(Beginning of Data provided)

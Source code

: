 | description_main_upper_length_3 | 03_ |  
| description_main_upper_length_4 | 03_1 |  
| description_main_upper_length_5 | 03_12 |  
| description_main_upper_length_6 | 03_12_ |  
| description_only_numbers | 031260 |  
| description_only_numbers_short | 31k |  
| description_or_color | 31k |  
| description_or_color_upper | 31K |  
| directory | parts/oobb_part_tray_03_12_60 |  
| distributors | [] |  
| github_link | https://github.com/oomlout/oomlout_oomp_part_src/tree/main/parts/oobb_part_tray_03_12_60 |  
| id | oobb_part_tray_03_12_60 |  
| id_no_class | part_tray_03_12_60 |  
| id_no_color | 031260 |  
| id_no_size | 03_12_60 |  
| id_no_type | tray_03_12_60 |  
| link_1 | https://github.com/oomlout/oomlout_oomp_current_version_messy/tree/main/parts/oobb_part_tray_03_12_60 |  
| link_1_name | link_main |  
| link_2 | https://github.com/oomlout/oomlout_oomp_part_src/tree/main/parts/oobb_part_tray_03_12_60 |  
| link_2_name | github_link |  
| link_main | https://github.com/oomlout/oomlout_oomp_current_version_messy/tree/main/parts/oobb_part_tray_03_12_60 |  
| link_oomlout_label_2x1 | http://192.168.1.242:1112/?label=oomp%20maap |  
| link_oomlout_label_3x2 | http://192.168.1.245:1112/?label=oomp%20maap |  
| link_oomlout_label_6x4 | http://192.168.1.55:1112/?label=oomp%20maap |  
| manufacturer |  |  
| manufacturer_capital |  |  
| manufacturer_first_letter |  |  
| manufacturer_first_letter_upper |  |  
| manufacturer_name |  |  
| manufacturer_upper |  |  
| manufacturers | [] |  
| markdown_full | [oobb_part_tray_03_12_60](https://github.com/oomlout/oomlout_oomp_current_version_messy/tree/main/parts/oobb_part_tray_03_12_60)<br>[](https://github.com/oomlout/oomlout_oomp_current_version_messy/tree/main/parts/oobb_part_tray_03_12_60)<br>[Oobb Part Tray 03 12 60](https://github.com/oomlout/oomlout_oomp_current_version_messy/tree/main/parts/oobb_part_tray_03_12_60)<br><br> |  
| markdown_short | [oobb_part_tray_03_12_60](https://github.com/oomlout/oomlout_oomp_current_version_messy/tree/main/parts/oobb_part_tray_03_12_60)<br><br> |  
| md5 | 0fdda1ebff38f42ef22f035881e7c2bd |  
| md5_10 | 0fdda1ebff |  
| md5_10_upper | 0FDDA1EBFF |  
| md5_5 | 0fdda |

(End of Data provided)

• **What you will do**
Examine the listing and count its lines containing the word "label". State the count alone.

• **Exercise answer**
3